4. The immunomodulatory vaccinia virus according to any one of claims 1 to 3, wherein the virus is capable of replicating and is lytic in cell cycle-activated cells and / or tumor cells.

5. The immunomodulatory vaccinia virus according to any one of claims 1 to 4, wherein the virus causes syncytial formation upon infection.

6. A nucleic acid encoding an immunomodulatory vaccinia virus according to any one of claims 1 to 5.

7. A viral vector or immunomodulatory vaccinia virus comprising the nucleic acid described in claim 6.

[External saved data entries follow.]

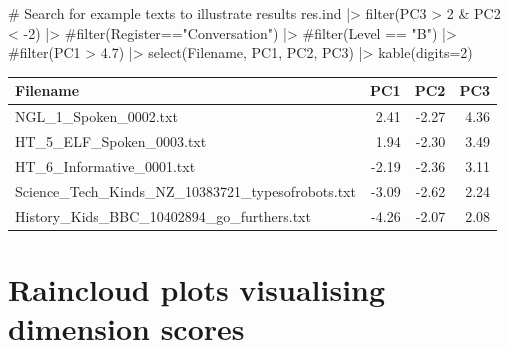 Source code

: \documentclass[
  letterpaper,
  DIV=11,
  numbers=noendperiod]{scrreprt}
\newenvironment{Shaded}{\begin{snugshade}}{\end{snugshade}}
\newcommand{\AttributeTok}[1]{\textcolor[rgb]{0.40,0.45,0.13}{#1}}
\newcommand{\CommentTok}[1]{\textcolor[rgb]{0.37,0.37,0.37}{#1}}
\newcommand{\DecValTok}[1]{\textcolor[rgb]{0.68,0.00,0.00}{#1}}
\newcommand{\FunctionTok}[1]{\textcolor[rgb]{0.28,0.35,0.67}{#1}}
\newcommand{\NormalTok}[1]{\textcolor[rgb]{0.00,0.23,0.31}{#1}}
\newcommand{\SpecialCharTok}[1]{\textcolor[rgb]{0.37,0.37,0.37}{#1}}
\begin{document}
\begin{Shaded}
\begin{Highlighting}[]
\CommentTok{\# Search for example texts to illustrate results}
\NormalTok{res.ind }\SpecialCharTok{|\textgreater{}} 
  \FunctionTok{filter}\NormalTok{(PC3 }\SpecialCharTok{\textgreater{}} \DecValTok{2} \SpecialCharTok{\&}\NormalTok{ PC2 }\SpecialCharTok{\textless{}} \SpecialCharTok{{-}}\DecValTok{2}\NormalTok{) }\SpecialCharTok{|\textgreater{}} 
  \CommentTok{\#filter(Register=="Conversation") |\textgreater{} }
  \CommentTok{\#filter(Level == "B") |\textgreater{} }
  \CommentTok{\#filter(PC1 \textgreater{} 4.7) |\textgreater{} }
  \FunctionTok{select}\NormalTok{(Filename, PC1, PC2, PC3) }\SpecialCharTok{|\textgreater{}} 
  \FunctionTok{kable}\NormalTok{(}\AttributeTok{digits=}\DecValTok{2}\NormalTok{)}
\end{Highlighting}
\end{Shaded}

\begin{longtable}[]{@{}lrrr@{}}
\toprule\noalign{}
Filename & PC1 & PC2 & PC3 \\
\midrule\noalign{}
\endhead
\bottomrule\noalign{}
\endlastfoot
NGL\_1\_Spoken\_0002.txt & 2.41 & -2.27 & 4.36 \\
HT\_5\_ELF\_Spoken\_0003.txt & 1.94 & -2.30 & 3.49 \\
HT\_6\_Informative\_0001.txt & -2.19 & -2.36 & 3.11 \\
Science\_Tech\_Kinds\_NZ\_10383721\_typesofrobots.txt & -3.09 & -2.62 &
2.24 \\
History\_Kids\_BBC\_10402894\_go\_furthers.txt & -4.26 & -2.07 & 2.08 \\
\end{longtable}

\section{Raincloud plots visualising dimension
scores}\label{raincloud-plots-visualising-dimension-scores}
\end{document}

8. An immunomodulatory vaccinia virus according to any one of claims 1 to 5, characterized by carrying one or more insertion sites having at least one insertion of one or more recombinant transgenes.

9. The recombinant immunomodulatory vaccinia virus according to claim 8, wherein the introduced gene is selected from the group including genes encoding tumor antigens, tumor-associated antigens, disease-associated antigens, and pathogen-derived antigens.

10. A pharmaceutical composition comprising the immunomodulatory vaccinia virus described in any one of claims 1 to 5.

11. A pharmaceutical composition for the treatment or prevention of cancer, comprising the immunomodulatory vaccinia virus described in any one of claims 1 to 5.

12. A pharmaceutical composition comprising an immunomodulatory vaccinia virus according to any one of claims 1 to 5, and a pharmaceutically acceptable carrier, diluent, or excipient.